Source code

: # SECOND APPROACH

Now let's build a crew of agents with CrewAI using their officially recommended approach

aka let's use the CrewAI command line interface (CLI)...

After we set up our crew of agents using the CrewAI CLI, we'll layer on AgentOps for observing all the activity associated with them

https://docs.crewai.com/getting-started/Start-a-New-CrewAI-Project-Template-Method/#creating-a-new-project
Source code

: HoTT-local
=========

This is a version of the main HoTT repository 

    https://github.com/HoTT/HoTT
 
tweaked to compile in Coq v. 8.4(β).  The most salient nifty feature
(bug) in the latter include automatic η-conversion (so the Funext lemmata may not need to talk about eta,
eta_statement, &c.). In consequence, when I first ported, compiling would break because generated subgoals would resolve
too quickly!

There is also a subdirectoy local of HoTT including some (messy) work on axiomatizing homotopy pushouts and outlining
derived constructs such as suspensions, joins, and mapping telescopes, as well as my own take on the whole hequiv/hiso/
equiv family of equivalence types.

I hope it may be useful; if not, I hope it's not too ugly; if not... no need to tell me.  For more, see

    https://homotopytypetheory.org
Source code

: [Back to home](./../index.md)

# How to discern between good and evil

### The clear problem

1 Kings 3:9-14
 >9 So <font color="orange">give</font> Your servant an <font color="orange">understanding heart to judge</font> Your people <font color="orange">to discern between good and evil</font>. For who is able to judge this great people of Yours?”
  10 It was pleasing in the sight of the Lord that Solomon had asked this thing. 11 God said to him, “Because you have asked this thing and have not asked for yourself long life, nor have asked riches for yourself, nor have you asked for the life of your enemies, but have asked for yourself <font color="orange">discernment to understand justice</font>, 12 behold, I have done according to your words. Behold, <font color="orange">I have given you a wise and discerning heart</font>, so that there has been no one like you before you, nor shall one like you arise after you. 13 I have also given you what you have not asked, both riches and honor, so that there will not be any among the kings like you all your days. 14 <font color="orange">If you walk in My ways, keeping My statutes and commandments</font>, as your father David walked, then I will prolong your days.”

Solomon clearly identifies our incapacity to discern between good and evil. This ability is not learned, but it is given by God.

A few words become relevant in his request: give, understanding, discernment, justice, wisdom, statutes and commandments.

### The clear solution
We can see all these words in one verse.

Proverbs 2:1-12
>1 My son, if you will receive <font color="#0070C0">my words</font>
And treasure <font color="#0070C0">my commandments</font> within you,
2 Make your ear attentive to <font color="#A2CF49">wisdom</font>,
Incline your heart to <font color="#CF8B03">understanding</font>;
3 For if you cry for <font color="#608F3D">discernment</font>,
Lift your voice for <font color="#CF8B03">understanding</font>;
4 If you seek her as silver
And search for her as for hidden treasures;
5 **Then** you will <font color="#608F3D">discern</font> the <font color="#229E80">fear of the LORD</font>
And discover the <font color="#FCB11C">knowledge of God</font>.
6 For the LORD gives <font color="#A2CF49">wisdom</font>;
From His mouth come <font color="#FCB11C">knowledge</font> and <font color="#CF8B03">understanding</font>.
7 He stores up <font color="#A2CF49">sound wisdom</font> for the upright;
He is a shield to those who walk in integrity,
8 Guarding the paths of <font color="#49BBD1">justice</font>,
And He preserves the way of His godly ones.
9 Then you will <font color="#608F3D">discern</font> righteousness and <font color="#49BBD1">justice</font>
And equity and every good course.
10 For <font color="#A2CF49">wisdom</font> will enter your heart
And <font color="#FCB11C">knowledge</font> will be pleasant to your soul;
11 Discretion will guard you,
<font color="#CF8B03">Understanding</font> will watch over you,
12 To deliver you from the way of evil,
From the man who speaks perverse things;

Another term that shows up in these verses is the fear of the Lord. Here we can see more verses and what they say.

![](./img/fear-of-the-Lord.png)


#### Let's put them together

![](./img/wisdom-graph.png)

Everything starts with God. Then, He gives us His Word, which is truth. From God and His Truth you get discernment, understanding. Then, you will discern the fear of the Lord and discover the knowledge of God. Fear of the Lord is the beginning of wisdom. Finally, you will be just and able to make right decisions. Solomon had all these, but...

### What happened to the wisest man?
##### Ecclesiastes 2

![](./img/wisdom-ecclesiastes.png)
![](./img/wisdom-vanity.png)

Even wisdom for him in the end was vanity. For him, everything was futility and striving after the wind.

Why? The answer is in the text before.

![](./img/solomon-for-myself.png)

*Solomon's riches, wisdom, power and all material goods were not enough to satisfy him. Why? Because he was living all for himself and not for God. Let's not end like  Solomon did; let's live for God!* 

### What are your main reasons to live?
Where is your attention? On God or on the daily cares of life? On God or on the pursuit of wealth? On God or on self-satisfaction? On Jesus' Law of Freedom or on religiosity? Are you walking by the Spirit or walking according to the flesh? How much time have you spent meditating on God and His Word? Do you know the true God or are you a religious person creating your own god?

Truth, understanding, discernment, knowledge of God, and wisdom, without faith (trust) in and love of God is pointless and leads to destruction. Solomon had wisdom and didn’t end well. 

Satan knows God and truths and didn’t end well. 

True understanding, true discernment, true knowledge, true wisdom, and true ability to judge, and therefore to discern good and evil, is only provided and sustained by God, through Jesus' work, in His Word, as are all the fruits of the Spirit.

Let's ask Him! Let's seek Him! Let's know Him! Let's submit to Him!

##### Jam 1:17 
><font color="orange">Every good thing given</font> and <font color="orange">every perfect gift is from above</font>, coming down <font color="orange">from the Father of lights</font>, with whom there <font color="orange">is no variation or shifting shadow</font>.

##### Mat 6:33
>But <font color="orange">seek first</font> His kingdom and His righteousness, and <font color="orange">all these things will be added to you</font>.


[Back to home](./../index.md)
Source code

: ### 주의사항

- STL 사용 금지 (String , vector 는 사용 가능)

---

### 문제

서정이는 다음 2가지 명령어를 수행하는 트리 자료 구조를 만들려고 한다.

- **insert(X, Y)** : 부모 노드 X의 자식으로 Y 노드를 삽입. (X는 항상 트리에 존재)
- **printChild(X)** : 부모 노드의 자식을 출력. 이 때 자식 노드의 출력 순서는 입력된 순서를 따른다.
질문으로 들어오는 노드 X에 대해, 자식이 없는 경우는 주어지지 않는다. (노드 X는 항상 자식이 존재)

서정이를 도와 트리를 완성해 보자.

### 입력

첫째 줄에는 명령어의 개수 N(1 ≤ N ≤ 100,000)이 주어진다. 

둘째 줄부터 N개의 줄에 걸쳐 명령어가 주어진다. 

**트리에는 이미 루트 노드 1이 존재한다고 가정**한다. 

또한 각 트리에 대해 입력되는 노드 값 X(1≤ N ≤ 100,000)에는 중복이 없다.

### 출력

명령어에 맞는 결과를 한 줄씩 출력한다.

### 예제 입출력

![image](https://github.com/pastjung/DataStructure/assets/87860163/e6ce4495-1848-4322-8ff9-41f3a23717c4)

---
·····
## Exercise
Nothing but the lines from the top of the entries above through the line with "# How to discern between good and evil" should be set down, each exactly as written.

## Answer to this problem
Source code

: # SECOND APPROACH

Now let's build a crew of agents with CrewAI using their officially recommended approach

aka let's use the CrewAI command line interface (CLI)...

After we set up our crew of agents using the CrewAI CLI, we'll layer on AgentOps for observing all the activity associated with them

https://docs.crewai.com/getting-started/Start-a-New-CrewAI-Project-Template-Method/#creating-a-new-project
Source code

: HoTT-local
=========

This is a version of the main HoTT repository 

    https://github.com/HoTT/HoTT
 
tweaked to compile in Coq v. 8.4(β).  The most salient nifty feature
(bug) in the latter include automatic η-conversion (so the Funext lemmata may not need to talk about eta,
eta_statement, &c.). In consequence, when I first ported, compiling would break because generated subgoals would resolve
too quickly!

There is also a subdirectoy local of HoTT including some (messy) work on axiomatizing homotopy pushouts and outlining
derived constructs such as suspensions, joins, and mapping telescopes, as well as my own take on the whole hequiv/hiso/
equiv family of equivalence types.

I hope it may be useful; if not, I hope it's not too ugly; if not... no need to tell me.  For more, see

    https://homotopytypetheory.org
Source code

: [Back to home](./../index.md)

# How to discern between good and evil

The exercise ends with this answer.